It feels risky. Because if you know my goals and I fail, then you'll know that too.
But that's not such a bad thing.
It keeps me honest and real.
No pretending.
My spiritual goal for 2015 was to listen.
Physical Goal for 2015 - exercise 2 days a week.
I didn't start regularly exercising until we moved to Boston and I got pregnant with Emma. I had always been kinda healthy-ish (like, tried to eat more vegetables that dessert) and exercised on and off, but not like when we moved. When I became a SAHM with an 8 month old and got pregnant, living in a new place with no friends, the $40/ month gym membership that included childcare was worth my sanity. Plus I was bored. Not to mention, I'd gained too much weight in my first pregnancy and really didn't want to be that big again. (Note to first time preggo mommas... You are not eating for two. It's harder to lose the extra ice cream weight than it is the regular baby weight. I learned this hard way.)
Last-work-out selfie while preggo with Emma. I quit exercising around 30 weeks. We had an upcoming move and some of my hip/ walking/ symphysis/ pelvic floor pain was getting too intense... not to mention the 3rd floor apartment.
ANYWAY, with 2 littles at home, it's still relatively easy for me to make it to the gym most weeks. (When the gym, the library, and walmart count as "outings" - moms of littles, amiright??)

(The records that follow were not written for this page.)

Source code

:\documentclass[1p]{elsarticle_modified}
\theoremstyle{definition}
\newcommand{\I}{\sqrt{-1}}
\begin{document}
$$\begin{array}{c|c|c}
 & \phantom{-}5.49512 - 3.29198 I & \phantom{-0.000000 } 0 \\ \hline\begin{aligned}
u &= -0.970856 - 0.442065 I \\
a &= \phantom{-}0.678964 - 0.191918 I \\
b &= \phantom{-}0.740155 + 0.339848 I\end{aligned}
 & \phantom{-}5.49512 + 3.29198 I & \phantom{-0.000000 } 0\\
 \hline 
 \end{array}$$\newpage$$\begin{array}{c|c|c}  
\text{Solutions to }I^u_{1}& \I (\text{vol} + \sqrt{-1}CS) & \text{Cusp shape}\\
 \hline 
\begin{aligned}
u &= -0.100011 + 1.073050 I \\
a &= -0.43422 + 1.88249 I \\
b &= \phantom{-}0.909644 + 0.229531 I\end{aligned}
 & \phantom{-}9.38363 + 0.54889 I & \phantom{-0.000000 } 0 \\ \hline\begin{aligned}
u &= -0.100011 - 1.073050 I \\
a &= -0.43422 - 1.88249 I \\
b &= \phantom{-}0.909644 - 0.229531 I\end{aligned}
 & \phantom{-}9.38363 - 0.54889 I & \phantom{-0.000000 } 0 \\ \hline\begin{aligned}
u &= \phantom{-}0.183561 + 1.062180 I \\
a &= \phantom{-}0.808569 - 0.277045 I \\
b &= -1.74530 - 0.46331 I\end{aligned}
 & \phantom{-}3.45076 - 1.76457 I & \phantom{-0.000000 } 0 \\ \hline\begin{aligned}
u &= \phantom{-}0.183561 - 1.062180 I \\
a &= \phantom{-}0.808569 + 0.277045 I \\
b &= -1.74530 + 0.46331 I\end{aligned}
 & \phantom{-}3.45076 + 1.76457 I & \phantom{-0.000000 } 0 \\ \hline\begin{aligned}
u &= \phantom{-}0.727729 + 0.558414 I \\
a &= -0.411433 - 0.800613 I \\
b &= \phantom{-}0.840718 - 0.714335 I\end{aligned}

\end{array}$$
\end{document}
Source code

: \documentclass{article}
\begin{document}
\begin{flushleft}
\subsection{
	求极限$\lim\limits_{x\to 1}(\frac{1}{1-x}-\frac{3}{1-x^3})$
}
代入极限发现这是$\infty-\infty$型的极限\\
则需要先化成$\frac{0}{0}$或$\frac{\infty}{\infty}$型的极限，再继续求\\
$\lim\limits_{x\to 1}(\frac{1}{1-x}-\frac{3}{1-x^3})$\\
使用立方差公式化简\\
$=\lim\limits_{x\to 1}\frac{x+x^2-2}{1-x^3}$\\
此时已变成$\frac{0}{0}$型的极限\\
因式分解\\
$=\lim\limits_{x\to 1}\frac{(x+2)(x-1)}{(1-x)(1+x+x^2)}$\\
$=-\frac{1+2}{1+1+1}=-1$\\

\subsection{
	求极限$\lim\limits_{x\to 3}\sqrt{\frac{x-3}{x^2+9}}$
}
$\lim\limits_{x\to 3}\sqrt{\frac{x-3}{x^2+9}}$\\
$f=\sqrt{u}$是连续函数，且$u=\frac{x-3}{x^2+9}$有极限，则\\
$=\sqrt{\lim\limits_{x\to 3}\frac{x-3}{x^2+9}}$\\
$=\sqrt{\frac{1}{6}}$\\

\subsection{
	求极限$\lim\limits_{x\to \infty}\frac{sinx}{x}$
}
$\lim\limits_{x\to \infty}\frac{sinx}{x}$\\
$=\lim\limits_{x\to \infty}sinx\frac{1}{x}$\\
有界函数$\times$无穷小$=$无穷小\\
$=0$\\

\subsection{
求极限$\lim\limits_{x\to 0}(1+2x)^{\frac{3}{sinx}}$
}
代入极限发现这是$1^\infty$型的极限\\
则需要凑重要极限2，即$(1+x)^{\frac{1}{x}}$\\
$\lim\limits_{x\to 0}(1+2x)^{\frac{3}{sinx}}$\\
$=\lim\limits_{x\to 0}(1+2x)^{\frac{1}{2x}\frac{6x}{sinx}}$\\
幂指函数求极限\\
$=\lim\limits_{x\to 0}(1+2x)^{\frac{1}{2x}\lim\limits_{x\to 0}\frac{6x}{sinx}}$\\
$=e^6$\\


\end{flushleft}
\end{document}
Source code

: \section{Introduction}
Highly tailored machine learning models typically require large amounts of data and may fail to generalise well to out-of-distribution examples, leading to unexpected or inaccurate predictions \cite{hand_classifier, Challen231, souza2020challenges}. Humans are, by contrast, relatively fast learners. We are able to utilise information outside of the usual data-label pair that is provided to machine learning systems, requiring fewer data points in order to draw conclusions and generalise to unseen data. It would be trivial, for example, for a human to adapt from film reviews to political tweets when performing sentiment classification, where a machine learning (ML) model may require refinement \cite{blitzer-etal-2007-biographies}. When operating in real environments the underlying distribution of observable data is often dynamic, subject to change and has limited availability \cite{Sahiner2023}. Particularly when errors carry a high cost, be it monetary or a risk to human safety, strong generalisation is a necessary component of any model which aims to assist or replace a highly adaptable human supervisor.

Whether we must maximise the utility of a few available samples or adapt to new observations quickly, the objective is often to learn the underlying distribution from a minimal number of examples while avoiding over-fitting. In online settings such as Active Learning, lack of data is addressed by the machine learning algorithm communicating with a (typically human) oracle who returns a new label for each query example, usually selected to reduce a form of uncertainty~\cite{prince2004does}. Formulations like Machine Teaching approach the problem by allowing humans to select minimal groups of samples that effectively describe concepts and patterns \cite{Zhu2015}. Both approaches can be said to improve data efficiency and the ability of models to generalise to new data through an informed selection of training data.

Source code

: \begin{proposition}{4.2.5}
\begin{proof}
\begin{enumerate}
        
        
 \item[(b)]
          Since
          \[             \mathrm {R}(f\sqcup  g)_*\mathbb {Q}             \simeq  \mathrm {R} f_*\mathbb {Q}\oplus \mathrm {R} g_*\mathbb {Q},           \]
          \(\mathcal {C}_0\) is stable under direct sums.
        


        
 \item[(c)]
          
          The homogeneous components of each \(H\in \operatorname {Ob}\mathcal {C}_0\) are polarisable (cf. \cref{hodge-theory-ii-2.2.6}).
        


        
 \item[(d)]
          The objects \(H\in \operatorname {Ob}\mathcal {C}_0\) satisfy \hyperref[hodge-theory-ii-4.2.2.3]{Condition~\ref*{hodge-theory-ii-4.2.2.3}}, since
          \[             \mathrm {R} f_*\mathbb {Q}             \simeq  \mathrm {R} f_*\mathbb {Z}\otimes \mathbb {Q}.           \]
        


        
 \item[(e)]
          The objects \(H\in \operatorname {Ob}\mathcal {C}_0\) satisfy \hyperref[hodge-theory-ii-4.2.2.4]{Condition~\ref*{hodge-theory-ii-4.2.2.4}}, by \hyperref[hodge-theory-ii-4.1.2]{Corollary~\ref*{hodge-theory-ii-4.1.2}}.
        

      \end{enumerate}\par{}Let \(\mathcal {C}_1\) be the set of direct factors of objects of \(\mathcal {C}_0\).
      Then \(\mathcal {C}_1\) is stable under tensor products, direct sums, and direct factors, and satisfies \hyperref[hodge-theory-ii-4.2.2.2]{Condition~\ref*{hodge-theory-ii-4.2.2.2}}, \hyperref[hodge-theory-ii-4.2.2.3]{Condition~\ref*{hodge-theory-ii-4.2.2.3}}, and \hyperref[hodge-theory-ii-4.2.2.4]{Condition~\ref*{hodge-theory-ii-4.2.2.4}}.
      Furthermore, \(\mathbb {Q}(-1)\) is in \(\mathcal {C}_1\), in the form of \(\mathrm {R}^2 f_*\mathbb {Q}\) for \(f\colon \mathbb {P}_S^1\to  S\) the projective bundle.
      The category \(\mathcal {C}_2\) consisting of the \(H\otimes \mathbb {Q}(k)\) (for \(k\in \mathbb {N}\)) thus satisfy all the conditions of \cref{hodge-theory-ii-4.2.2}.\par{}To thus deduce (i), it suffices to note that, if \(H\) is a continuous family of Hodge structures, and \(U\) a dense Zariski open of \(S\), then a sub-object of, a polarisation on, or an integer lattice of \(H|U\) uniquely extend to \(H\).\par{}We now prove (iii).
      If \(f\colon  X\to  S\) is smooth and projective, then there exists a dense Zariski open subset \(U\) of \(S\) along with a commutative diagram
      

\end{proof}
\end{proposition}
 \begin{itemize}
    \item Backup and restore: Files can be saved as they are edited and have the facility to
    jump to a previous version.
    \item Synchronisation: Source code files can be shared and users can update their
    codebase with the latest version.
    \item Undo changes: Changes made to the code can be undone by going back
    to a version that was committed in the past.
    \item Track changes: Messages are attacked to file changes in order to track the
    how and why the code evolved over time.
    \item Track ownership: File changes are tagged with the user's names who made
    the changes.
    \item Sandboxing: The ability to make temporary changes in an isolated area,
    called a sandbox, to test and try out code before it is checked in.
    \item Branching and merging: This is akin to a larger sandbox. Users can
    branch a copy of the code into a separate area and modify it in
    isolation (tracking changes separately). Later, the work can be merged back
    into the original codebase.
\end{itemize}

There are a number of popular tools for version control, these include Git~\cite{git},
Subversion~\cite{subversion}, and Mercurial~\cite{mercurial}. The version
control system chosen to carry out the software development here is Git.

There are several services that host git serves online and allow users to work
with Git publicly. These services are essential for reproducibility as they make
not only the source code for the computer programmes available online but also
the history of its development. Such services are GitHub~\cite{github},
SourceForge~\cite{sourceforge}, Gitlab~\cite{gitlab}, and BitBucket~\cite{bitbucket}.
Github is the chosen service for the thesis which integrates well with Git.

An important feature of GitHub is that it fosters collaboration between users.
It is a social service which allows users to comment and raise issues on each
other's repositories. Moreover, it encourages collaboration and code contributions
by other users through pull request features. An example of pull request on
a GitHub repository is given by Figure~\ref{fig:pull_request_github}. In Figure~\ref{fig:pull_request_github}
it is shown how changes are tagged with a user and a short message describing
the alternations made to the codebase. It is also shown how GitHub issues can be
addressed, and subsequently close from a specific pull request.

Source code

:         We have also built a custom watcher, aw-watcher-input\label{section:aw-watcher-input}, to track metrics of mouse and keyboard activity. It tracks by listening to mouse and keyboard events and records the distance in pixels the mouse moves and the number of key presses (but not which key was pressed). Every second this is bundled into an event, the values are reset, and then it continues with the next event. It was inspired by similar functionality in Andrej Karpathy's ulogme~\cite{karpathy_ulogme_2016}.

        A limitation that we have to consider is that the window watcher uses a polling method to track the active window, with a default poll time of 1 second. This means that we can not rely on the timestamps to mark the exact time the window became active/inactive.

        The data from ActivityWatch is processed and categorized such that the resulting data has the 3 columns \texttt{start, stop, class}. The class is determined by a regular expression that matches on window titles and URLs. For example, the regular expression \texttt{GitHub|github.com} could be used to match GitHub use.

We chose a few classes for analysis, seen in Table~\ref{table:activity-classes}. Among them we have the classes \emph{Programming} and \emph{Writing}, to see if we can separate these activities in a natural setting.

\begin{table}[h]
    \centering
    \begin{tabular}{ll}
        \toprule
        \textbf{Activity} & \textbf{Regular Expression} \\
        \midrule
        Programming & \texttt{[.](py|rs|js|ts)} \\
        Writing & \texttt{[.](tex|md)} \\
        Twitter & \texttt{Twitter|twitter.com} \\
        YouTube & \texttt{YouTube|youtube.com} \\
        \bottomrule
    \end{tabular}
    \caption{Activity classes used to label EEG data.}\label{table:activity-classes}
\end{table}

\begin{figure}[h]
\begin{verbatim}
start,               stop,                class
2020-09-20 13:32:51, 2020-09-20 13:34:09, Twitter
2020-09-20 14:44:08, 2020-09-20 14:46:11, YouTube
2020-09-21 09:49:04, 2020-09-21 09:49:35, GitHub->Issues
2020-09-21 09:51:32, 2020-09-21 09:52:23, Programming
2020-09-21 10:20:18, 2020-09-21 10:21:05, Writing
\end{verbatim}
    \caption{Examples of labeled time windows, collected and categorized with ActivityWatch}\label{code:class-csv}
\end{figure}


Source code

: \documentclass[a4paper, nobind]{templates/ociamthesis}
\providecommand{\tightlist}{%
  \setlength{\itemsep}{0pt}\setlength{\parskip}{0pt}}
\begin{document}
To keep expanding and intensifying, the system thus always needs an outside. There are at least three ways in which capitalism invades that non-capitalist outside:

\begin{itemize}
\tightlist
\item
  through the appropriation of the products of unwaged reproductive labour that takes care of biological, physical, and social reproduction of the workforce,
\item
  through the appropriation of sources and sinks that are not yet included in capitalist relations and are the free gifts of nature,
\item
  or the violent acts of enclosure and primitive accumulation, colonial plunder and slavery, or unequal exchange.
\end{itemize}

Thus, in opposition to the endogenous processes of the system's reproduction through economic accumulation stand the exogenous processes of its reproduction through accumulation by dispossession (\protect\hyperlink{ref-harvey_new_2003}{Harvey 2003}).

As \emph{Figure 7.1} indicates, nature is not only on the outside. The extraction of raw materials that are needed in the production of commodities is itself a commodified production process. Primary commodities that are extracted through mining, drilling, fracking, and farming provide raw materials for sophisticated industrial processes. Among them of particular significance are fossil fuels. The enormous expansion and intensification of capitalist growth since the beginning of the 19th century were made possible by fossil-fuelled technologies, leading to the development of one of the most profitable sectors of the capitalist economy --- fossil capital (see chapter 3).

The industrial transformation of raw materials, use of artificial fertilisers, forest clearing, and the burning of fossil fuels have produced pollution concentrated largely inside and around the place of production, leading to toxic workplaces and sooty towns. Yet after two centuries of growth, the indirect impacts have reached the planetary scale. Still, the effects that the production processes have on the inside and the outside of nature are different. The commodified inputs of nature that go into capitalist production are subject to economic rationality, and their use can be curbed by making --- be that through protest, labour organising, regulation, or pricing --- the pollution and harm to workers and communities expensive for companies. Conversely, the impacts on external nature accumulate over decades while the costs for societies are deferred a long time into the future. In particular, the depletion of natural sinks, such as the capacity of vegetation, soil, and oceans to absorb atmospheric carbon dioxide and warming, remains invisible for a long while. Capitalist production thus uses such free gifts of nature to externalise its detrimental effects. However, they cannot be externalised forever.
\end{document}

I've tried exercising at home because we are on a TIGHT Dave-Ramsey-gazelle-intense-debt-pay-down budget, but it doesn't work for me right now. So we've decided we can pay for the gym membership. Maybe some day the routine will change. But for now, 2 days a week, while it may not turn me into a body builder, it will balance out the number of girl scout cookies I've eaten. Maybe. Barely.